══ STUDY MATERIAL

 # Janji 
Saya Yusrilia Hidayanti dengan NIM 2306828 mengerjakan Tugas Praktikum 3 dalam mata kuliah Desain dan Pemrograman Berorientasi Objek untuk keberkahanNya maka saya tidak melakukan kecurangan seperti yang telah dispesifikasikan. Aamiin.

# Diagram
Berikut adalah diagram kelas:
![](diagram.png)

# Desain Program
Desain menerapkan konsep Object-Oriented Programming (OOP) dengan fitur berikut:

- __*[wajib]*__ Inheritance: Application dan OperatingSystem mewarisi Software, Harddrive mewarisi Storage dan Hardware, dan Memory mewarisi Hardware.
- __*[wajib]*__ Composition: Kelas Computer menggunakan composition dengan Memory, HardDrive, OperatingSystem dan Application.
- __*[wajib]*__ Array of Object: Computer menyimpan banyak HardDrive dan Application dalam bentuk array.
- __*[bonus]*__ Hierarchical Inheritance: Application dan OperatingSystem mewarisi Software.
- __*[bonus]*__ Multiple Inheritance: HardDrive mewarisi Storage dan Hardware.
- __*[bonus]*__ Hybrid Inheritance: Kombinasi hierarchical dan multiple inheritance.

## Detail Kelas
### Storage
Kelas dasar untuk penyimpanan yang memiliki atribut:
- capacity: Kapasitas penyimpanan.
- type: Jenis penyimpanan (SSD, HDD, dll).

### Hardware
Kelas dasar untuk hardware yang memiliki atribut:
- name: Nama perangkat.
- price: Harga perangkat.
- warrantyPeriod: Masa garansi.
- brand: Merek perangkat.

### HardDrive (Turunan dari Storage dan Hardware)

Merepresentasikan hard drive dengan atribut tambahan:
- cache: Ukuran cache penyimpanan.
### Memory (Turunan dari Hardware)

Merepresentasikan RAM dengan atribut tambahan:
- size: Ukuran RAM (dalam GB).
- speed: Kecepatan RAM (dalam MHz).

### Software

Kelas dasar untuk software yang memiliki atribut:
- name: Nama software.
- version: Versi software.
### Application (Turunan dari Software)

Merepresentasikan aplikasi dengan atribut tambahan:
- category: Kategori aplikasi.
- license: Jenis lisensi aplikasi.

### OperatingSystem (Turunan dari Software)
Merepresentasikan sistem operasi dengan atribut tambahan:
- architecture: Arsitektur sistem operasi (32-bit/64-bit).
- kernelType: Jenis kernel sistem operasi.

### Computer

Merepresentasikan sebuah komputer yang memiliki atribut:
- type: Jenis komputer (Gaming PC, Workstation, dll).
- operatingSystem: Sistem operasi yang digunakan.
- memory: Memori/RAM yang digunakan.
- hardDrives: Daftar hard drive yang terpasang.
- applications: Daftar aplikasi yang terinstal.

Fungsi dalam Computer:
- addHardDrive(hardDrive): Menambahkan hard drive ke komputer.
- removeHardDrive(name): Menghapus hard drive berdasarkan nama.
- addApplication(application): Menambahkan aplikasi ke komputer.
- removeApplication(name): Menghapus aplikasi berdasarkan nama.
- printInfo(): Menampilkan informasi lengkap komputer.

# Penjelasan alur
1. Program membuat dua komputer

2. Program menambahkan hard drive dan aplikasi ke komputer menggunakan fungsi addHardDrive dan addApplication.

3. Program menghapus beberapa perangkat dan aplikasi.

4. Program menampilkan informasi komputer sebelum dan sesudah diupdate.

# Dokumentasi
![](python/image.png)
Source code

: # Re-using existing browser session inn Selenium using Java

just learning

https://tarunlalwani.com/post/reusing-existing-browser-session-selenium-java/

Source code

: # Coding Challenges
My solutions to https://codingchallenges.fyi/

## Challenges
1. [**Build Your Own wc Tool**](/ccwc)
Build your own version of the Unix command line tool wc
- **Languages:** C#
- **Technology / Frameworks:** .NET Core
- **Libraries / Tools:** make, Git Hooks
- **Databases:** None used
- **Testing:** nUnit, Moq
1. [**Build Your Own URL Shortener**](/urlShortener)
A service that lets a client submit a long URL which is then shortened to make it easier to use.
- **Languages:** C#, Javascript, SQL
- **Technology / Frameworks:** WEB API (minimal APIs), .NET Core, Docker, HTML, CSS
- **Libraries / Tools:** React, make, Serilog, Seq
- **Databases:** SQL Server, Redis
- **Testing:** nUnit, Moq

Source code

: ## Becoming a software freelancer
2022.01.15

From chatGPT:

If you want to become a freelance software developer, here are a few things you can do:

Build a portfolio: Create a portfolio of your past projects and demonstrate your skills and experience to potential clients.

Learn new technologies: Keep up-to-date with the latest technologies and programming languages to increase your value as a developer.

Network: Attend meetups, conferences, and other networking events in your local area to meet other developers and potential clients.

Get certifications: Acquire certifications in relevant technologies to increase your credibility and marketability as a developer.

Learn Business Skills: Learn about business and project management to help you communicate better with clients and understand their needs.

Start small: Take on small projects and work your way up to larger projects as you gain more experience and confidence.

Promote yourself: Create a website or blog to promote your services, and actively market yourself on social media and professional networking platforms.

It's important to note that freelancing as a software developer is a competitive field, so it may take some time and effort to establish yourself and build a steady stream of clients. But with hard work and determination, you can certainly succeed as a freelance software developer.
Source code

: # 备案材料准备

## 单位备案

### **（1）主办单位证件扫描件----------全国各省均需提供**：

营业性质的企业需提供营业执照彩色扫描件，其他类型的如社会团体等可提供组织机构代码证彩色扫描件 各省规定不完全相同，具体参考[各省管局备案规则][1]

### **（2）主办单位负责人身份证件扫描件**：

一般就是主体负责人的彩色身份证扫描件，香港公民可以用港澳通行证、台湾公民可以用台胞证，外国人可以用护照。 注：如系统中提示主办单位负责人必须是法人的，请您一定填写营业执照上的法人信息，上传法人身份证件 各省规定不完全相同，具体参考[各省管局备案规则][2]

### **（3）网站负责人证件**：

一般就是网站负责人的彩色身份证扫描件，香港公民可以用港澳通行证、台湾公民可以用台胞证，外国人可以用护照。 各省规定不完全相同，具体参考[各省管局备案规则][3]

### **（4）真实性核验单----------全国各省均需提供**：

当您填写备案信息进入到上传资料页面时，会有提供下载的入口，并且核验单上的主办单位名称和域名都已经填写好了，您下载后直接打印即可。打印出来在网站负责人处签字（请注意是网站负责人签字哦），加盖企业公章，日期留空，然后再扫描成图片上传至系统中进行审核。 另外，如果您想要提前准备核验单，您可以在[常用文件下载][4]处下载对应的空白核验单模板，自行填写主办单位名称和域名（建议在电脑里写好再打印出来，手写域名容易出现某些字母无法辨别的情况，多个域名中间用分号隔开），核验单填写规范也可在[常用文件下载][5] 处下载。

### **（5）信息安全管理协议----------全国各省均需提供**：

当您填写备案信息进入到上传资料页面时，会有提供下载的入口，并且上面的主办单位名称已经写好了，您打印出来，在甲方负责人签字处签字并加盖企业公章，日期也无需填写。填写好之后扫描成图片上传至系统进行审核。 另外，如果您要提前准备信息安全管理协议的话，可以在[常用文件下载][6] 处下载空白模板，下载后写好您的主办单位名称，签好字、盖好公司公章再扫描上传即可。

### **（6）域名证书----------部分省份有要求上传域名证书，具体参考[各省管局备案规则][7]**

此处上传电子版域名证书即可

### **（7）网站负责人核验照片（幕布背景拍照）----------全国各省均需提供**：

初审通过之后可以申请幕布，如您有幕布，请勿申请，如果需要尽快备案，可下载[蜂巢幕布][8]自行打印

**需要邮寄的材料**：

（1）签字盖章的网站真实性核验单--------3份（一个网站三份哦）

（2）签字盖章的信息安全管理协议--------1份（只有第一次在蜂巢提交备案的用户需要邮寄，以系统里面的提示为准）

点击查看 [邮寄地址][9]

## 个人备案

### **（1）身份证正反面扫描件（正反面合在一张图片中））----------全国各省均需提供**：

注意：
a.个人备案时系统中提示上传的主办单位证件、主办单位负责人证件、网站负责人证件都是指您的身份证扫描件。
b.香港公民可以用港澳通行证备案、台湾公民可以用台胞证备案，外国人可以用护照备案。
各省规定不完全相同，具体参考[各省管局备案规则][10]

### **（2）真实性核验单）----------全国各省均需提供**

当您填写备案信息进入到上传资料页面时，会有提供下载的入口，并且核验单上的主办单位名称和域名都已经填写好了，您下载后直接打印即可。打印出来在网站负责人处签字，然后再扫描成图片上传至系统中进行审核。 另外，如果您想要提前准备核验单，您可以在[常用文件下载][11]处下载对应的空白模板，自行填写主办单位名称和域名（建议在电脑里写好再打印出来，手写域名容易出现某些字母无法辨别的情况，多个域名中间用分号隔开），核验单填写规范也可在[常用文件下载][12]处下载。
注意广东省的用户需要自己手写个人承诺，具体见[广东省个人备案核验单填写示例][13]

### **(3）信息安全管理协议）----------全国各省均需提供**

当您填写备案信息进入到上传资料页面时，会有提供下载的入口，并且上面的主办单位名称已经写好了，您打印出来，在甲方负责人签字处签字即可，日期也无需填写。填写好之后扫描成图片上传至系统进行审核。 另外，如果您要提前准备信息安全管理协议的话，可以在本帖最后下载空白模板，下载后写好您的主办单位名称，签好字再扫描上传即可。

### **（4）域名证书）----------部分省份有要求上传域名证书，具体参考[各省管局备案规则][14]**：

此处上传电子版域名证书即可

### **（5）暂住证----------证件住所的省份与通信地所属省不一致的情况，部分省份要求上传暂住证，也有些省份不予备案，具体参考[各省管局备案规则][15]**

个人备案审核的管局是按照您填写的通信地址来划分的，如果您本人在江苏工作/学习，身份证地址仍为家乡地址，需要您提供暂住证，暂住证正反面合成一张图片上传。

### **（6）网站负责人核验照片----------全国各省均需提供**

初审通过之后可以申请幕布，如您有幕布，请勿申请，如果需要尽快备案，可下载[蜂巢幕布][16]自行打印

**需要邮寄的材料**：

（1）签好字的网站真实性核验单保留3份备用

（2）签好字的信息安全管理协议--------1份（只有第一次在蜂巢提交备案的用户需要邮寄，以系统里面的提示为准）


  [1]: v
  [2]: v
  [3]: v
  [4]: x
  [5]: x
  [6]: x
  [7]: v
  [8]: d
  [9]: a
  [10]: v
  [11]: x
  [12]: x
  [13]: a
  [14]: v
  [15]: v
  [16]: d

════

When you reach the line with "- **Libraries / Tools:** make, Git Hooks" in the records above, start writing out lines exactly, and stop once the line with "营业性质的企业需提供营业执照" has been written; include nothing else.

- **Libraries / Tools:** make, Git Hooks
- **Databases:** None used
- **Testing:** nUnit, Moq
1. [**Build Your Own URL Shortener**](/urlShortener)
A service that lets a client submit a long URL which is then shortened to make it easier to use.
- **Languages:** C#, Javascript, SQL
- **Technology / Frameworks:** WEB API (minimal APIs), .NET Core, Docker, HTML, CSS
- **Libraries / Tools:** React, make, Serilog, Seq
- **Databases:** SQL Server, Redis
- **Testing:** nUnit, Moq

Source code

: ## Becoming a software freelancer
2022.01.15

From chatGPT:

If you want to become a freelance software developer, here are a few things you can do:

Build a portfolio: Create a portfolio of your past projects and demonstrate your skills and experience to potential clients.

Learn new technologies: Keep up-to-date with the latest technologies and programming languages to increase your value as a developer.

Network: Attend meetups, conferences, and other networking events in your local area to meet other developers and potential clients.

Get certifications: Acquire certifications in relevant technologies to increase your credibility and marketability as a developer.

Learn Business Skills: Learn about business and project management to help you communicate better with clients and understand their needs.

Start small: Take on small projects and work your way up to larger projects as you gain more experience and confidence.

Promote yourself: Create a website or blog to promote your services, and actively market yourself on social media and professional networking platforms.

It's important to note that freelancing as a software developer is a competitive field, so it may take some time and effort to establish yourself and build a steady stream of clients. But with hard work and determination, you can certainly succeed as a freelance software developer.
Source code

: # 备案材料准备

## 单位备案

### **（1）主办单位证件扫描件----------全国各省均需提供**：

营业性质的企业需提供营业执照彩色扫描件，其他类型的如社会团体等可提供组织机构代码证彩色扫描件 各省规定不完全相同，具体参考[各省管局备案规则][1]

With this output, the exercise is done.